What I think that Bracken is really reacting to is this hollow feeling of emptiness in the film. It just feels mediocre, like the filmmakers aren’t trying anymore. Bracken complains that Hopkins just stole Harlin’s style from The Dream Master, which you can certainly argue WAS a style. They look like they belong in the same visual universe, but I don’t know what The Dream Master had that this didn’t. I think it comes down to a better soundtrack for one; the soundtrack for The Dream Master was genius. The Dream Child ends with some rap songs that don’t seem to have anything to do with the movie. It’s more like they are put there as the result of a marketing deal, that the songs’ producers were promised to be featured in one of the studio’s major productions. Something like that, I guess.

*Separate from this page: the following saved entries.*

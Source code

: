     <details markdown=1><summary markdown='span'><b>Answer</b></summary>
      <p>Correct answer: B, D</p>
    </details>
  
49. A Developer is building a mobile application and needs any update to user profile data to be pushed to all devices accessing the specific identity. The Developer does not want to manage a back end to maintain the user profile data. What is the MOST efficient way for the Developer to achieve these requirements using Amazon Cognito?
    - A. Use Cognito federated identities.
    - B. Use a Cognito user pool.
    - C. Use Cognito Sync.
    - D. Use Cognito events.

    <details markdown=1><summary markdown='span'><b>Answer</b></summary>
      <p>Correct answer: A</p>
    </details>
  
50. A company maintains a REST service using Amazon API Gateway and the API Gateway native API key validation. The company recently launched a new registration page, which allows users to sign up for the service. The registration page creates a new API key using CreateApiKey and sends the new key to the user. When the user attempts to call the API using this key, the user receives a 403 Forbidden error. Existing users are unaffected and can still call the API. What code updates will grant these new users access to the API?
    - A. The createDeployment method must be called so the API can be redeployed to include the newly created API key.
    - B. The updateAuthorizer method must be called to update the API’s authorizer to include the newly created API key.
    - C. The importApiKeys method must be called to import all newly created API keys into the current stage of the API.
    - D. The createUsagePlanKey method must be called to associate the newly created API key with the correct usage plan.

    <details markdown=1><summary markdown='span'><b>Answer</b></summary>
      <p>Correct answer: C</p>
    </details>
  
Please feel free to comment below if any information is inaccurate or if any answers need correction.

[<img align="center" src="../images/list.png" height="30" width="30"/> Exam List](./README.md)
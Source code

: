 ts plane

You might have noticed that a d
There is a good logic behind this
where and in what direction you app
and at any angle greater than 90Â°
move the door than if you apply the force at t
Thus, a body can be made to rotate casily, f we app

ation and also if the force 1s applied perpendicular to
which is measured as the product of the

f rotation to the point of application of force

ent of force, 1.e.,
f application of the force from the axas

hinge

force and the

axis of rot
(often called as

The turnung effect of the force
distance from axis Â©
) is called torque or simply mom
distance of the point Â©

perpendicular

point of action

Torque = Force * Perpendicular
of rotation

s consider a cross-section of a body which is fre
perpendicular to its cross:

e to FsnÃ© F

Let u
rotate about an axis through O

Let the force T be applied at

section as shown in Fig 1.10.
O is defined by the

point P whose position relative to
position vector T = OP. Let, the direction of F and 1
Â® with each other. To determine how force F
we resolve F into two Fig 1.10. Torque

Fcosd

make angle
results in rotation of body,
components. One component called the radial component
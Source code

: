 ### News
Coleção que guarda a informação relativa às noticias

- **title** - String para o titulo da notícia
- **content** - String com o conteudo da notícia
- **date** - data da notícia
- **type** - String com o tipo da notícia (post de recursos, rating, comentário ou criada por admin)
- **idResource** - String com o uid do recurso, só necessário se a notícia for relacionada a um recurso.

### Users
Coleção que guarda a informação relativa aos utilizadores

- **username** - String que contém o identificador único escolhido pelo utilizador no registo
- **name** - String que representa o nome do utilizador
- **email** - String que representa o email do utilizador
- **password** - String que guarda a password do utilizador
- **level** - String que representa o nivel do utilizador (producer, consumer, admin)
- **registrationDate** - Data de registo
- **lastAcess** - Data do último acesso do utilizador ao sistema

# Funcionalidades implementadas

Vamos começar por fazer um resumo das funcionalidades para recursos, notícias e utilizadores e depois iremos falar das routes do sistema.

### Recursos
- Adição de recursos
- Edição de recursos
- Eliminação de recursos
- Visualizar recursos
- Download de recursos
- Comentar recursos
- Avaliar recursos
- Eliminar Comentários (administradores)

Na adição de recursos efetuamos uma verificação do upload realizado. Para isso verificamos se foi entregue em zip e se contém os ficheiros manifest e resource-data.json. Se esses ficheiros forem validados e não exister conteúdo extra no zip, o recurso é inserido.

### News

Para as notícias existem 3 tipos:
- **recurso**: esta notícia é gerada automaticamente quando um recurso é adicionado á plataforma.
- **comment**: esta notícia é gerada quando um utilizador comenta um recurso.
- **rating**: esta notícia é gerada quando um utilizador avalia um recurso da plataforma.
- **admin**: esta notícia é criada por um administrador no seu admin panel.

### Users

The Dream Child was released in 1989, the same year as Friday the 13th Part 8: Jason Takes Manhattan. Chris Hicks of The Deseret News, one critic I never thought that I would be referencing, talks about how glad he was to see that the receipts for Jason Takes Manhattan were so low that Paramount was thinking of stopping production of further Jason adventures. He theorized that something like that would happen with The Dream Child. He describes a half-empty theater filled with fans who remarked that it wasn’t as good as the original. Hicks’s predictions were pretty on the nose. Both Freddy and Jason’s next films were their official last. The problem with The Dream Child isn’t as much that it is illogical, or badly acted, or that it’s funny even. I think it may come down to the mindset. The filmmakers seemed to see it as a copy of a copy, and much like poor Freddy it seemed, the film opted to fulfill the prophecy. The picture is ultimately unsatisfying. Still, I kind of have affection for it, and I feel that if you’re collecting Nightmare on Elm Street movies you ought to collect this one and coddle it and love it. The Dream Child is a failure as a horror movie, but it succeeds in other ways and it’s overly simplistic to say that it isn’t a Nightmare on Elm Street film (it’s Freddy’s Revenge that wasn’t a Nightmare on Elm Street film). I guess I’m unsatisfied, but I can’t really say I’m disappointed.